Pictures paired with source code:
Segment Open

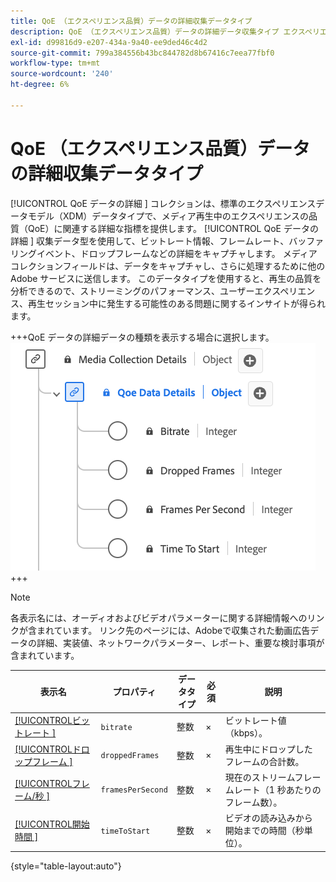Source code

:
 ```yaml
---
title: QoE （エクスペリエンス品質）データの詳細収集データタイプ
description: QoE （エクスペリエンス品質）データの詳細データ収集タイプ エクスペリエンスデータモデル（XDM）データタイプについて説明します。
exl-id: d99816d9-e207-434a-9a40-ee9ded46c4d2
source-git-commit: 799a384556b43bc844782d8b67416c7eea77fbf0
workflow-type: tm+mt
source-wordcount: '240'
ht-degree: 6%

---
```


# QoE （エクスペリエンス品質）データの詳細収集データタイプ

[!UICONTROL QoE データの詳細 &#x200B;] コレクションは、標準のエクスペリエンスデータモデル（XDM）データタイプで、メディア再生中のエクスペリエンスの品質（QoE）に関連する詳細な指標を提供します。 [!UICONTROL QoE データの詳細 &#x200B;] 収集データ型を使用して、ビットレート情報、フレームレート、バッファリングイベント、ドロップフレームなどの詳細をキャプチャします。 メディアコレクションフィールドは、データをキャプチャし、さらに処理するために他のAdobe サービスに送信します。 このデータタイプを使用すると、再生の品質を分析できるので、ストリーミングのパフォーマンス、ユーザーエクスペリエンス、再生セッション中に発生する可能性のある問題に関するインサイトが得られます。

+++QoE データの詳細データの種類を表示する場合に選択します。
![QoE （エクスペリエンス品質）データの詳細収集データタイプの図。](../images/data-types/qoe-data-details-collection.png)
+++

>[!NOTE]
>
>各表示名には、オーディオおよびビデオパラメーターに関する詳細情報へのリンクが含まれています。 リンク先のページには、Adobeで収集された動画広告データの詳細、実装値、ネットワークパラメーター、レポート、重要な検討事項が含まれています。

| 表示名 | プロパティ | データタイプ | 必須 | 説明 |
|-------------------------------------------------------------------------------------------------------------------------------------------------------------------|--------------------------|-----------|-----------|---------------------------------------------------------------------------------------|
| [[!UICONTROL &#x200B; ビットレート &#x200B;]](https://experienceleague.adobe.com/docs/media-analytics/using/implementation/variables/quality-parameters.html?lang=ja#average-bitrate) | `bitrate` | 整数 | × | ビットレート値（kbps）。 |
| [[!UICONTROL &#x200B; ドロップフレーム &#x200B;]](https://experienceleague.adobe.com/docs/media-analytics/using/implementation/variables/quality-parameters.html?lang=ja#dropped-frames) | `droppedFrames` | 整数 | × | 再生中にドロップしたフレームの合計数。 |
| [[!UICONTROL &#x200B; フレーム/秒 &#x200B;]](https://experienceleague.adobe.com/docs/media-analytics/using/implementation/variables/quality-parameters.html?lang=ja#frames-per-second) | `framesPerSecond` | 整数 | × | 現在のストリームフレームレート（1 秒あたりのフレーム数）。 |
| [[!UICONTROL &#x200B; 開始時間 &#x200B;]](https://experienceleague.adobe.com/docs/media-analytics/using/implementation/variables/quality-parameters.html?lang=ja#time-to-start-1) | `timeToStart` | 整数 | × | ビデオの読み込みから開始までの時間（秒単位）。 |

{style="table-layout:auto"}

Segment Closed

Copy out every line of the records that the string "implementation" appears in.

| [[!UICONTROL &#x200B; ビットレート &#x200B;]](https://experienceleague.adobe.com/docs/media-analytics/using/implementation/variables/quality-parameters.html?lang=ja#average-bitrate) | `bitrate` | 整数 | × | ビットレート値（kbps）。 |
| [[!UICONTROL &#x200B; ドロップフレーム &#x200B;]](https://experienceleague.adobe.com/docs/media-analytics/using/implementation/variables/quality-parameters.html?lang=ja#dropped-frames) | `droppedFrames` | 整数 | × | 再生中にドロップしたフレームの合計数。 |
| [[!UICONTROL &#x200B; フレーム/秒 &#x200B;]](https://experienceleague.adobe.com/docs/media-analytics/using/implementation/variables/quality-parameters.html?lang=ja#frames-per-second) | `framesPerSecond` | 整数 | × | 現在のストリームフレームレート（1 秒あたりのフレーム数）。 |
| [[!UICONTROL &#x200B; 開始時間 &#x200B;]](https://experienceleague.adobe.com/docs/media-analytics/using/implementation/variables/quality-parameters.html?lang=ja#time-to-start-1) | `timeToStart` | 整数 | × | ビデオの読み込みから開始までの時間（秒単位）。 |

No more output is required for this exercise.